# Problem statement
Report every line of the records below that includes the string "user".

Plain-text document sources
───

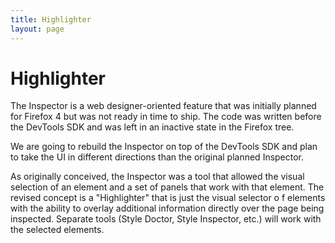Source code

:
 ```yaml
---
title: Highlighter
layout: page
---
```


# Highlighter #

The Inspector is a web designer-oriented feature that was initially planned
for Firefox 4 but was not ready in time to ship. The code was written before
the DevTools SDK and was left in an inactive state in the Firefox tree.

We are going to rebuild the Inspector on top of the DevTools SDK and plan
to take the UI in different directions than the original planned Inspector.

As originally conceived, the Inspector was a tool that allowed the visual
selection of an element and a set of panels that work with that element.
The revised concept is a "Highlighter" that is just the visual selector o
f elements with the ability to overlay additional information directly 
over the page being inspected. Separate tools (Style Doctor, Style Inspector, 
etc.) will work with the selected elements.
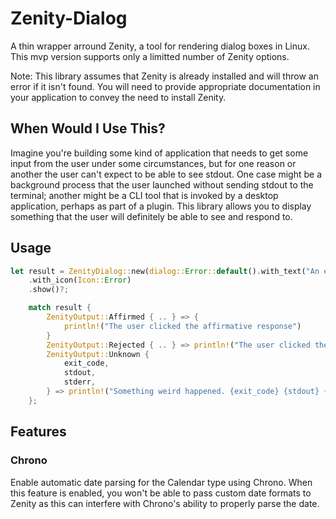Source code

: # Zenity-Dialog

A thin wrapper arround Zenity, a tool for rendering dialog boxes in Linux.
This mvp version supports only a limitted number of Zenity options.

Note: This library assumes that Zenity is already installed and will throw an error
if it isn't found. You will need to provide appropriate documentation in your application
to convey the need to install Zenity.

## When Would I Use This?

Imagine you're building some kind of application that needs to get some input from the
user under some circumstances, but for one reason or another the user can't expect to
be able to see stdout. One case might be a background process that the user launched
without sending stdout to the terminal; another might be a CLI tool that is invoked by
a desktop application, perhaps as part of a plugin. This library allows you to display
something that the user will definitely be able to see and respond to.

## Usage
```rust
let result = ZenityDialog::new(dialog::Error::default().with_text("An error happened!"))
    .with_icon(Icon::Error)
    .show()?;

    match result {
        ZenityOutput::Affirmed { .. } => {
            println!("The user clicked the affirmative response")
        }
        ZenityOutput::Rejected { .. } => println!("The user clicked the rejection response"),
        ZenityOutput::Unknown {
            exit_code,
            stdout,
            stderr,
        } => println!("Something weird happened. {exit_code} {stdout} {stderr}"),
    };
```
## Features

### Chrono

Enable automatic date parsing for the Calendar type using Chrono. When this feature is
enabled, you won't be able to pass custom date formats to Zenity as this can interfere
with Chrono's ability to properly parse the date.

───

# Answer to this problem
user under some circumstances, but for one reason or another the user can't expect to
be able to see stdout. One case might be a background process that the user launched
something that the user will definitely be able to see and respond to.
            println!("The user clicked the affirmative response")
        ZenityOutput::Rejected { .. } => println!("The user clicked the rejection response"),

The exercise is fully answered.